Ele espera que, na segunda fase do programa, iniciada em janeiro com ações preventivas, o repasse de recursos do governo federal seja maior.

O Em Frente, Brasil liberou para investimento em Paulista durante a primeira etapa R$ 4 milhões. 

Grande parte do dinheiro foi aplicado em melhorias na estrutura física de um batalhão da Polícia Militar em Paulista, criação de uma base e compra de novas viaturas para o Corpo de Bombeiros e incrementos na Polícia Científica.

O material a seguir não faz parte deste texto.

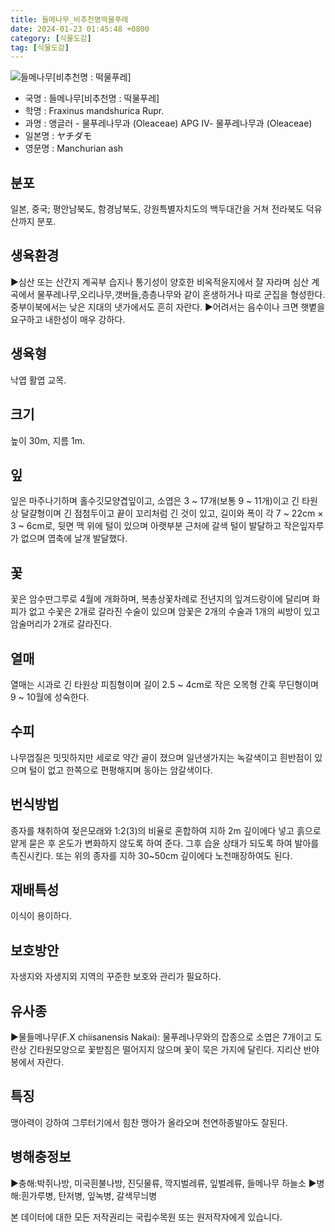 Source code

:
 ```yaml
---
title: 들메나무_비추천명떡물푸레
date: 2024-01-23 01:45:48 +0800
category: [식물도감]
tag: [식물도감]
---
```




![들메나무[비추천명 : 떡물푸레]](/fileUpload/plants/basic/Oleaceae/Fraxinus/11025/1_th2.JPG)
- 국명 : 들메나무[비추천명 : 떡물푸레]
- 학명 : Fraxinus mandshurica Rupr.
- 과명 : 앵글러 - 물푸레나무과 (Oleaceae) APG Ⅳ- 물푸레나무과 (Oleaceae)
- 일본명 : ヤチダモ
- 영문명 : Manchurian ash


## 분포
일본, 중국; 평안남북도, 함경남북도, 강원특별자치도의 백두대간을 거쳐 전라북도 덕유산까지 분포.
## 생육환경
▶심산 또는 산간지 계곡부 습지나 통기성이 양호한 비옥적윤지에서 잘 자라며 심산 계곡에서 물푸레나무,오리나무,갯버들,층층나무와 같이 혼생하거나 따로 군집을 형성한다. 중부이북에서는 낮은 지대의 냇가에서도 흔히 자란다. ▶어려서는 음수이나 크면 햇볕을 요구하고 내한성이 매우 강하다.
## 생육형
낙엽 활엽 교목.
## 크기
높이 30m, 지름 1m.
## 잎
잎은 마주나기하며 홀수깃모양겹잎이고, 소엽은 3 ~ 17개(보통 9 ~ 11개)이고 긴 타원상 달걀형이며 긴 점첨두이고 끝이 꼬리처럼 긴 것이 있고, 길이와 폭이 각 7 ~ 22cm × 3 ~ 6cm로, 뒷면 맥 위에 털이 있으며 아랫부분 근처에 갈색 털이 발달하고 작은잎자루가 없으며 엽축에 날개 발달했다.
## 꽃
꽃은 암수딴그루로 4월에 개화하며, 복총상꽃차례로 전년지의 잎겨드랑이에 달리며 화피가 없고 수꽃은 2개로 갈라진 수술이 있으며 암꽃은 2개의 수술과 1개의 씨방이 있고 암술머리가 2개로 갈라진다.
## 열매
열매는 시과로 긴 타원상 피침형이며 길이 2.5 ~ 4cm로 작은 오목형 간혹 무딘형이며 9 ~ 10월에 성숙한다.
## 수피
나무껍질은 밋밋하지만 세로로 약간 골이 졌으며 일년생가지는 녹갈색이고 흰반점이 있으며 털이 없고 한쪽으로 편평해지며 동아는 암갈색이다.
## 번식방법
종자를 채취하여 젖은모래와 1:2(3)의 비율로 혼합하여 지하 2m 깊이에다 넣고 흙으로 얕게 묻은 후 온도가 변화하지 않도록 하여 준다. 그후 습윤 상태가 되도록 하여 발아를 촉진시킨다. 또는 위의 종자를 지하 30~50cm 깊이에다 노천매장하여도 된다.
## 재배특성
이식이 용이하다.
## 보호방안
자생지와 자생지외 지역의 꾸준한 보호와 관리가 필요하다.
## 유사종
▶물들메나무(F.X chiisanensis Nakai): 물푸레나무와의 잡종으로 소엽은 7개이고 도란상 긴타원모양으로 꽃받침은 떨어지지 않으며 꽃이 묵은 가지에 달린다. 지리산 반야봉에서 자란다.
## 특징
맹아력이 강하여 그루터기에서 힘찬 맹아가 올라오며 천연하종발아도 잘된다.
## 병해충정보
▶충해:박쥐나방, 미국흰불나방, 진딧물류, 깍지벌레류, 잎벌레류, 들메나무 하늘소▶병해:흰가루병, 탄저병, 잎녹병, 갈색무늬병






본 데이터에 대한 모든 저작권리는 국립수목원 또는 원저작자에게 있습니다.
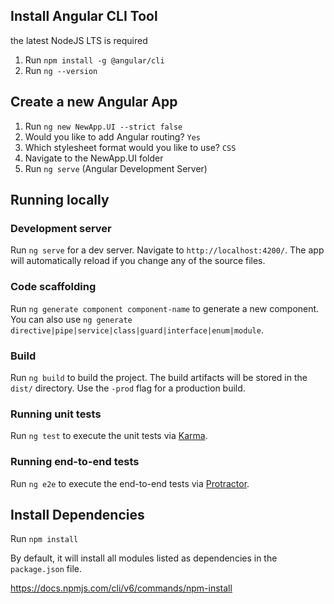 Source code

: ## Install Angular CLI Tool

the latest NodeJS LTS is required

1. Run ```npm install -g @angular/cli```
2. Run ```ng --version```

## Create a new Angular App

1. Run ```ng new NewApp.UI --strict false```
2. Would you like to add Angular routing? ```Yes```
3. Which stylesheet format would you like to use? ```CSS```
4. Navigate to the NewApp.UI folder
5. Run ```ng serve``` (Angular Development Server)

## Running locally

### Development server

Run `ng serve` for a dev server. Navigate to `http://localhost:4200/`. The app will automatically reload if you change any of the source files.

### Code scaffolding

Run `ng generate component component-name` to generate a new component. You can also use `ng generate directive|pipe|service|class|guard|interface|enum|module`.

### Build

Run `ng build` to build the project. The build artifacts will be stored in the `dist/` directory. Use the `-prod` flag for a production build.

### Running unit tests

Run `ng test` to execute the unit tests via [Karma](https://karma-runner.github.io).

### Running end-to-end tests

Run `ng e2e` to execute the end-to-end tests via [Protractor](http://www.protractortest.org/).

## Install Dependencies

Run ```npm install```

By default, it will install all modules listed as dependencies in the ```package.json``` file.

https://docs.npmjs.com/cli/v6/commands/npm-install

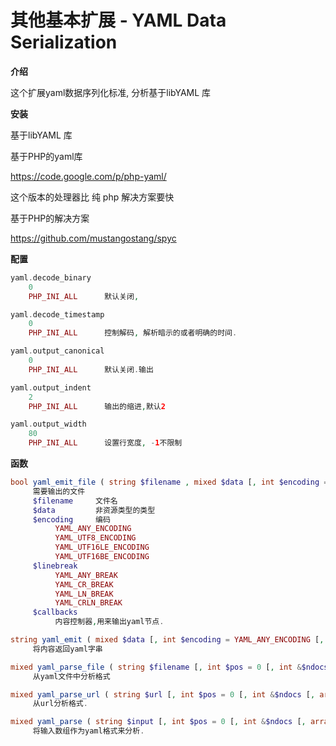 # 其他基本扩展 - YAML Data Serialization

**介绍**

这个扩展yaml数据序列化标准, 分析基于libYAML 库

**安装**

基于libYAML 库

基于PHP的yaml库

 https://code.google.com/p/php-yaml/ 

这个版本的处理器比 纯 php 解决方案要快

基于PHP的解决方案

 https://github.com/mustangostang/spyc 

**配置**

```php
yaml.decode_binary
	0
	PHP_INI_ALL      默认关闭, 

yaml.decode_timestamp
	0
	PHP_INI_ALL      控制解码, 解析暗示的或者明确的时间.

yaml.output_canonical
	0
	PHP_INI_ALL      默认关闭.输出

yaml.output_indent
	2
	PHP_INI_ALL      输出的缩进,默认2

yaml.output_width
	80
	PHP_INI_ALL      设置行宽度, -1不限制
```

**函数**

```php
bool yaml_emit_file ( string $filename , mixed $data [, int $encoding = YAML_ANY_ENCODING [, int $linebreak = YAML_ANY_BREAK [, array $callbacks ]]] )
     需要输出的文件
     $filename     文件名
     $data         非资源类型的类型     
     $encoding     编码
          YAML_ANY_ENCODING
          YAML_UTF8_ENCODING
          YAML_UTF16LE_ENCODING
          YAML_UTF16BE_ENCODING
     $linebreak
          YAML_ANY_BREAK
          YAML_CR_BREAK
          YAML_LN_BREAK
          YAML_CRLN_BREAK
     $callbacks
          内容控制器,用来输出yaml节点.

string yaml_emit ( mixed $data [, int $encoding = YAML_ANY_ENCODING [, int $linebreak = YAML_ANY_BREAK [, array $callbacks ]]] )
     将内容返回yaml字串

mixed yaml_parse_file ( string $filename [, int $pos = 0 [, int &$ndocs [, array $callbacks ]]] )
     从yaml文件中分析格式

mixed yaml_parse_url ( string $url [, int $pos = 0 [, int &$ndocs [, array $callbacks ]]] )
     从url分析格式.

mixed yaml_parse ( string $input [, int $pos = 0 [, int &$ndocs [, array $callbacks ]]] )
     将输入数组作为yaml格式来分析.
``` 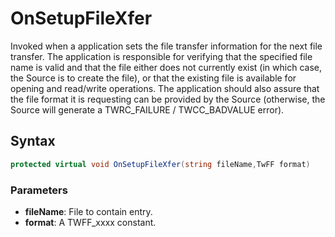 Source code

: # OnSetupFileXfer
Invoked when a application sets the file transfer information for the next file transfer. The application is responsible for verifying that the specified file name is valid and that the file either does not currently exist (in which case, the Source is to create the file), or that the existing file is available for opening and read/write operations. The application should also assure that the file format it is requesting can be provided by the Source (otherwise, the Source will generate a TWRC_FAILURE / TWCC_BADVALUE error).
## Syntax
```c#
protected virtual void OnSetupFileXfer(string fileName,TwFF format)
```
### Parameters
* **fileName**: File to contain entry.
* **format**: A TWFF_xxxx constant.


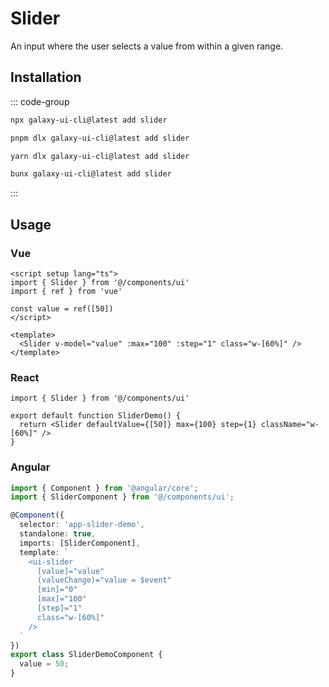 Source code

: # Slider

An input where the user selects a value from within a given range.

<ComponentPreview name="SliderDemo">
  <template #preview>
    <DemoContainer>
      <SliderDemo />
    </DemoContainer>
  </template>
  <template #code>

::: code-group

```vue [Vue]
<script setup lang="ts">
import { Slider } from '@/components/ui/slider'
</script>

<template>
  <Slider :default-value="[50]" :max="100" :step="1" class="w-[60%]" />
</template>
```

```tsx [React]
import { Slider } from "@/components/ui/slider"

export default function App() {
  return <Slider defaultValue={[50]} max={100} step={1} className="w-[60%]" />
}
```

```typescript [Angular]
import { Component } from '@angular/core';
import { SliderComponent } from '@/components/ui/slider';

@Component({
  selector: 'app-root',
  standalone: true,
  imports: [SliderComponent],
  template: `<ui-slider [value]="50" [min]="0" [max]="100" [step]="1" class="w-[60%]"></ui-slider>`
})
export class AppComponent {}
```

:::

  </template>
</ComponentPreview>

## Installation

::: code-group

```bash [npm]
npx galaxy-ui-cli@latest add slider
```

```bash [pnpm]
pnpm dlx galaxy-ui-cli@latest add slider
```

```bash [yarn]
yarn dlx galaxy-ui-cli@latest add slider
```

```bash [bun]
bunx galaxy-ui-cli@latest add slider
```

:::

## Usage

### Vue

```vue
<script setup lang="ts">
import { Slider } from '@/components/ui'
import { ref } from 'vue'

const value = ref([50])
</script>

<template>
  <Slider v-model="value" :max="100" :step="1" class="w-[60%]" />
</template>
```

### React

```tsx
import { Slider } from '@/components/ui'

export default function SliderDemo() {
  return <Slider defaultValue={[50]} max={100} step={1} className="w-[60%]" />
}
```

### Angular

```typescript
import { Component } from '@angular/core';
import { SliderComponent } from '@/components/ui';

@Component({
  selector: 'app-slider-demo',
  standalone: true,
  imports: [SliderComponent],
  template: `
    <ui-slider
      [value]="value"
      (valueChange)="value = $event"
      [min]="0"
      [max]="100"
      [step]="1"
      class="w-[60%]"
    />
  `
})
export class SliderDemoComponent {
  value = 50;
}
```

Pouco mais de R$ 1 milhão foi gasto na introdução de políticas de inteligência em áreas de monitoramento para implementação de leitura facial e de placas de veículos.

O município diz esperar recursos da segunda etapa para recuperação de 23 praças e áreas de lazer. “Já existe a sensação de segurança. Agora, vamos levar o povo para a rua de volta”, diz Alencar.

As taxas dos chamados crimes violentos contra o patrimônio, que incluem roubos e furtos, também apresentam declínio no município desde 2018. Caiu de 5.238 registros, em 2017, para 3.737 em 2018 (-30%). Em 2019, diminuiu 14%. Foram contabilizadas 3.196 ocorrências.

O recorte do quadrimestre apresenta dados semelhantes. Em 2018, houve redução de 27,9% e, em 2019, 30,2%.

O governo de Pernambuco e a prefeitura de Paulista avaliam que o programa Em Frente, Brasil surgiu como mais uma estratégia na consolidação de ações que já vinham sendo desenvolvidas nos últimos anos.

Manoel Alencar explica que há um programa na cidade, que conta com ajuda internacional, de conscientização sobre os efeitos noviços das drogas. São 10 mil alunos atendidos.

“Há outros programas, como escola na praça. Levamos os garotos para a praça. A aula ocorre lá. Temos a presença da Secretaria de Educação do estado e da Polícia Militar”, diz Alencar.

Há também uma patrulha cidadã escolar. “A nossa guarda circula em todas as escolas. Temos 200 visitas por mês a 62 escolas da rede municipal”, explica.

Em Paulista, 405 homens da Secretaria de Defesa Social (Polícias Militar, Civil, Científica e Corpo de Bombeiros) trabalham de maneira integrada com Força Nacional, Polícia Federal, Polícia Rodoviária Federal e Guarda Municipal.